All else being equal, a company will be more profitable on a defensive basis than accrual basis when depreciation is greater than capex (which you don't see too often). So in CMVT's case, if there is no increase in net working capital and accrual taxes equal defensive taxes (sometimes the case, but not always), then CMVT's defensive profits will be $35 million higher than accrual profits.

Eventually, CMVT's depreciation expense will converge with capex, which means the two earnings figures in future years will be the same (provided management doesn't extend the useful life of its fixed asset base). For this reason, I would be cautious about assuming that an abnormally high level of defensive profits will be the norm.

The other reason why a firm's defensive profits can exceed accrual earnings is when management is able to make negative investments in working capital. A negative investment in working capital means working capital assets (receivables, inventory) build at a slower rate than working capital liabilities (payables, accrued expenses). You want to find and own companies that make negative investments in working capital--they are more efficient employers of capital (and hence, better investments) for the same reason that a car that gets 33 miles per gallon is more efficient than a car that gets 28 MPG (assuming, of course, no sacrifice in comfort, safety, space, etc.)

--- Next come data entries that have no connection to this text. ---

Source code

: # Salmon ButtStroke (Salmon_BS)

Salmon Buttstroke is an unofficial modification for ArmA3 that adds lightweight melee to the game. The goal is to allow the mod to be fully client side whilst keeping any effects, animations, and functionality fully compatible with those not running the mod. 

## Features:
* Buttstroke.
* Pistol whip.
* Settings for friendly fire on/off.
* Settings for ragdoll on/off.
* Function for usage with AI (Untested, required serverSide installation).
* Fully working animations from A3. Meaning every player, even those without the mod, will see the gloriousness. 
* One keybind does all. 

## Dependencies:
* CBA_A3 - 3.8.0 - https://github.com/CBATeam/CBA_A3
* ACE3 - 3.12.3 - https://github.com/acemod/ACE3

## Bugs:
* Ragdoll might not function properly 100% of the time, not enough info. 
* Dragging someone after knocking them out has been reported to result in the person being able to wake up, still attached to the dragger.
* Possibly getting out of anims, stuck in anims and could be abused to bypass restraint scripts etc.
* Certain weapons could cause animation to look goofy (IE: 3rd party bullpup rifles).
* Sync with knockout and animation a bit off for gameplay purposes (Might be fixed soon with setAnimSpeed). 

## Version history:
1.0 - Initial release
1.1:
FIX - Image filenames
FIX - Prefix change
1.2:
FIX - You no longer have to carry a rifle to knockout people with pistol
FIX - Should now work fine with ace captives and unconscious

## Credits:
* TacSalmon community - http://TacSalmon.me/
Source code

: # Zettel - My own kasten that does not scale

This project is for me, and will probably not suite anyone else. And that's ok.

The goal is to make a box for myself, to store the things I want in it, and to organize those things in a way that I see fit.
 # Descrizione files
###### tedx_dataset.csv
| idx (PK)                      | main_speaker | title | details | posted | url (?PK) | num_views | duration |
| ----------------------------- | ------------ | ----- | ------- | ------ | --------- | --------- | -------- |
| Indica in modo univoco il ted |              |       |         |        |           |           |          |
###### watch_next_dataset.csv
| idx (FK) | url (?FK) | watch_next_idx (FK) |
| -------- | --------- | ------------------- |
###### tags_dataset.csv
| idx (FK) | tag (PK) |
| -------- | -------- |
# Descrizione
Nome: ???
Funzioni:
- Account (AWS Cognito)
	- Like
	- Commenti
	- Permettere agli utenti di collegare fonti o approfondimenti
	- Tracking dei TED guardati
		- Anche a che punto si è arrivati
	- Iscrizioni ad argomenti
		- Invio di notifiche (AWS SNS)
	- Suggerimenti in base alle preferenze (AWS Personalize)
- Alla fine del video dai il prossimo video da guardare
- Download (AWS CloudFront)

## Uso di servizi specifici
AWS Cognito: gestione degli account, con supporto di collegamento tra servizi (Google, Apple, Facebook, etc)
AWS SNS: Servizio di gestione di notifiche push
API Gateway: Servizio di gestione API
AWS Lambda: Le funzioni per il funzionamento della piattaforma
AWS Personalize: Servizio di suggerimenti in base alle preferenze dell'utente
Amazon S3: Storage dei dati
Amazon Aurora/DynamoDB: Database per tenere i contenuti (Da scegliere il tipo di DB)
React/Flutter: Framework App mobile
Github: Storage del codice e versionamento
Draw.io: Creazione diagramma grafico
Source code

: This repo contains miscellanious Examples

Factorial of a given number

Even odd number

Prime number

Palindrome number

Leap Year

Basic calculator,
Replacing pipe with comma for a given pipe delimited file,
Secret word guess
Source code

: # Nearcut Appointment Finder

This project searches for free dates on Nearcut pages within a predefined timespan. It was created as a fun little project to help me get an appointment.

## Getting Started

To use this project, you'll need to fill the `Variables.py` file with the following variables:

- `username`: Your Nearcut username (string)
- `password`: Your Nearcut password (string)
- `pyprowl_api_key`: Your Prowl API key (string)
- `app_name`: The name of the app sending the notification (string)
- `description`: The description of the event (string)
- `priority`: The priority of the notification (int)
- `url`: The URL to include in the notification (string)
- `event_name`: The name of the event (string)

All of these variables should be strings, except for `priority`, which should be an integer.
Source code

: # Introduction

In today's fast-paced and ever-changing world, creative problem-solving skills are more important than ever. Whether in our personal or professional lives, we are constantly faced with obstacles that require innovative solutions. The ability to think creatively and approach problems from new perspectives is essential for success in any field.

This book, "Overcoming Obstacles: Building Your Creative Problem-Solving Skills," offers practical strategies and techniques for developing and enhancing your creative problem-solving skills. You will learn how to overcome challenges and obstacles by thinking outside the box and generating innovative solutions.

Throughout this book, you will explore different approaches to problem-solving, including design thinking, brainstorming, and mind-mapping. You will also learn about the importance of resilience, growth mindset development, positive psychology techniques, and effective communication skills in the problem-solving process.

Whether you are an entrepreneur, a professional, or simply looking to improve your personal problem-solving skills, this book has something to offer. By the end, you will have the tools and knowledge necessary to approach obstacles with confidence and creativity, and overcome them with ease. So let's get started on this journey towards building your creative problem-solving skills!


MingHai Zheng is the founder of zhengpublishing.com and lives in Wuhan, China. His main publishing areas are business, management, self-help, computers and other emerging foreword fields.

One of the hallmarks of Dell Computer during its high growth phase of the mid-90s was combining a ferocious growth rate in topline sales with a decline in net working capital. To wit, in fiscal 1999, Dell generated $18.2 billion of revenue, versus $890 million in 1992. Meanwhile, ending working capital was a negative $(537) million, compared with $128 million at fiscal year-end 1992. Thus, revenues surged 20-fold while working capital declined...a remarkable accomplishment.

Hope this helps. Also, perhaps you can re-phrase the question in your last two sentences.